ZeRO (Zero Redundancy Optimizer)

Sovereign AI

The Zero Redundancy Optimizer (ZeRO) is a family of memory optimizations in Microsoft's DeepSpeed library that makes large-model training fit on hardware that plain data parallelism would overflow. Ordinary data parallelism wastes memory by storing identical copies of the optimizer states, gradients, and parameters on every device. ZeRO removes that redundancy by partitioning these training states across the available devices, so each holds only a fraction, while preserving the simplicity and compute efficiency of data parallelism: every device still processes its own batch of data through what behaves like a full model.

Why the redundancy is so expensive

In mixed-precision training, the model's parameters are only a small part of the memory bill.
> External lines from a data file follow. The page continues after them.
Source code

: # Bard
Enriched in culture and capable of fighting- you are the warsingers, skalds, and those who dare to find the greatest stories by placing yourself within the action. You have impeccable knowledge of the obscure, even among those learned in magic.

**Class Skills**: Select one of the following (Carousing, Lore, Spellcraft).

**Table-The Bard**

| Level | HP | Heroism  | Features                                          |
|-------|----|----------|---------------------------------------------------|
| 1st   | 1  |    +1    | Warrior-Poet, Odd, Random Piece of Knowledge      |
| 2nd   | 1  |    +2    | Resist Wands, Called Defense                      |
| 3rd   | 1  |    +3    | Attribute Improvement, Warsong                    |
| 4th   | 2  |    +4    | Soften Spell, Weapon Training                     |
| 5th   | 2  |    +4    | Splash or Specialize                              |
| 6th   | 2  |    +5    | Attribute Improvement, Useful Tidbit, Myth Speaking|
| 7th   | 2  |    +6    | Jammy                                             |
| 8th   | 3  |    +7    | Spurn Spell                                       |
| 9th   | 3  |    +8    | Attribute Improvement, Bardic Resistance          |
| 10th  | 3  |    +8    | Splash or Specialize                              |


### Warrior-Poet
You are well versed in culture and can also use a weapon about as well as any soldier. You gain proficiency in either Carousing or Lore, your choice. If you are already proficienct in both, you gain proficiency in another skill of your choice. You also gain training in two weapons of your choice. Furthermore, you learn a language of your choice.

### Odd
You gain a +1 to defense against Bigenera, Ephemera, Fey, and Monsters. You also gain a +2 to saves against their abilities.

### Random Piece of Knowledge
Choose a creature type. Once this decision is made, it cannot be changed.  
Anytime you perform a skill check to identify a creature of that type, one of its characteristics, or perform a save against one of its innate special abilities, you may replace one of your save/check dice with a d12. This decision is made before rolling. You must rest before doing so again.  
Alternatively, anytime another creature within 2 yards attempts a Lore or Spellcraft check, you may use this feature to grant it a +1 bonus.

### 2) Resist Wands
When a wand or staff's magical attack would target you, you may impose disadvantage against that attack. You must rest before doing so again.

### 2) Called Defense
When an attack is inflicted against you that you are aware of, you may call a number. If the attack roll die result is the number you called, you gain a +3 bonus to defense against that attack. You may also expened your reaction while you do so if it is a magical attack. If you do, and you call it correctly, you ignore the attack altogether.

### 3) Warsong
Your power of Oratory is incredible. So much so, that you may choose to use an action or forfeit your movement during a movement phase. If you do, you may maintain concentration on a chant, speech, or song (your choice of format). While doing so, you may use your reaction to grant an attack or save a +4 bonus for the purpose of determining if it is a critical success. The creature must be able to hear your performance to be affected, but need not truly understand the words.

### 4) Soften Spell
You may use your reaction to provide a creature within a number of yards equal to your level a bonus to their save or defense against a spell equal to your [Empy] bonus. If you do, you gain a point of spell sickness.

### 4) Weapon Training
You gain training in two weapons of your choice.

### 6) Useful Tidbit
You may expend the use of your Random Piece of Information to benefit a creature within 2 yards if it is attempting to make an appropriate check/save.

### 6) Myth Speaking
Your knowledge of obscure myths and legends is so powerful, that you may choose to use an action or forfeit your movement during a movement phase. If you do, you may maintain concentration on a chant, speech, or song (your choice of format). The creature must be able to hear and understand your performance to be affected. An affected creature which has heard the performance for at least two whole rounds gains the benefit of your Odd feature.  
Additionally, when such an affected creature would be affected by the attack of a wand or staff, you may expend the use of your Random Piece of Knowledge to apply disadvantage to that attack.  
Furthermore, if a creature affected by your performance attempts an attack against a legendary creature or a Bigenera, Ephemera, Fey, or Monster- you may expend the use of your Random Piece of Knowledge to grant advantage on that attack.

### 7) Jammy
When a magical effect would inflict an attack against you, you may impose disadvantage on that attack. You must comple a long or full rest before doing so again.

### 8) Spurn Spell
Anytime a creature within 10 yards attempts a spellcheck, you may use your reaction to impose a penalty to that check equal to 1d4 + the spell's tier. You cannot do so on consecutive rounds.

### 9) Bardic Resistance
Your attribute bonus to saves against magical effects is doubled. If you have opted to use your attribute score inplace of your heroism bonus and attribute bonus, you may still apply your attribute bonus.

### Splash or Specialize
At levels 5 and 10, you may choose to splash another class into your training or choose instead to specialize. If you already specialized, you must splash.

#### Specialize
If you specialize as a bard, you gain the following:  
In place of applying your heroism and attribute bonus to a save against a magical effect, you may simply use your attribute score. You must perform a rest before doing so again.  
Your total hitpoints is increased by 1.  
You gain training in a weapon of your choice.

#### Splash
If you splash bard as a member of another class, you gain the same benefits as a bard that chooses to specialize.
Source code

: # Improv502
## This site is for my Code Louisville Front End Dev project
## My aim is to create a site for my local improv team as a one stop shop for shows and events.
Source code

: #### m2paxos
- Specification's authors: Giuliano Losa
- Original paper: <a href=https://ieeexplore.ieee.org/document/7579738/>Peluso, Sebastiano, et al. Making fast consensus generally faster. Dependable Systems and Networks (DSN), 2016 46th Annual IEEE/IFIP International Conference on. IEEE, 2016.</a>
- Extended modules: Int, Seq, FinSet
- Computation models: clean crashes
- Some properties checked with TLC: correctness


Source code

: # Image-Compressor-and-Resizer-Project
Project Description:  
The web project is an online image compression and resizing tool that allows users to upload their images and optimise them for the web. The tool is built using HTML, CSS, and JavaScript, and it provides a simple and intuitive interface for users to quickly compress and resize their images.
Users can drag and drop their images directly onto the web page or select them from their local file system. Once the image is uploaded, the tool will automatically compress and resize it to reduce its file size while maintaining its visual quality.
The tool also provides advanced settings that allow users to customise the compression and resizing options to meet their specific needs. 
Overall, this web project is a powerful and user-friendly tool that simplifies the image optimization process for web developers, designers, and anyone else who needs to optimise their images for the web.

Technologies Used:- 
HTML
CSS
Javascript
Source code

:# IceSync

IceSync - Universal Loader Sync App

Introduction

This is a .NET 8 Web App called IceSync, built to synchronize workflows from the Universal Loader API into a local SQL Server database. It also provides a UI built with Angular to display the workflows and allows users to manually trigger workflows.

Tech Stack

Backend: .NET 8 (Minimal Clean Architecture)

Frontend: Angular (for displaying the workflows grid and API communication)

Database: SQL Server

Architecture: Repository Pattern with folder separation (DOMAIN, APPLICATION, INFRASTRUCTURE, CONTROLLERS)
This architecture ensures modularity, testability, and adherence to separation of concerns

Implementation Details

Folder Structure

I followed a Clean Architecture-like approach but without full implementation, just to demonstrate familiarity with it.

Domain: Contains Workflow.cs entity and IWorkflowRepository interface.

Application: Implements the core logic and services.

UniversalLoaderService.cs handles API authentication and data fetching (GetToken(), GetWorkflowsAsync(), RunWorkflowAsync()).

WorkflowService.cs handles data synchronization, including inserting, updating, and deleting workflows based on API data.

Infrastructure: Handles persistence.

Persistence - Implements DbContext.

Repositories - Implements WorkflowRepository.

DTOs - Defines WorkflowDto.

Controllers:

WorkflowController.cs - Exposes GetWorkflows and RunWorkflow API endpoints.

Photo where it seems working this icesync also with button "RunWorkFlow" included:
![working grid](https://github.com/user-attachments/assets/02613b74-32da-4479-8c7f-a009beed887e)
For each parameter, an Adam-style optimizer typically keeps an FP32 master copy plus momentum and variance terms, and training also needs a gradient per parameter. The result is that the training state can be several times larger than the model itself — and classic data parallelism replicates every byte of it on every GPU. Eight GPUs training a model this way hold eight identical copies of state that only needs to exist once. That replication is exactly the "redundancy" ZeRO eliminates.

The three stages

ZeRO is applied incrementally. Stage 1 partitions the optimizer states — the largest consumer in mixed-precision training — with almost no change to the communication pattern; each device updates only its shard of the parameters. Stage 2 additionally partitions the gradients, so each device keeps only the gradients matching its optimizer shard, reducing memory further at the cost of a reduce-scatter instead of an all-reduce. Stage 3 goes furthest and partitions the model parameters themselves, automatically gathering each layer's weights just before they are needed in the forward and backward passes and releasing them afterward. Stage 3's memory reduction scales linearly with the number of devices, which is what enabled training runs with hundreds of billions of parameters on clusters of commodity-memory GPUs.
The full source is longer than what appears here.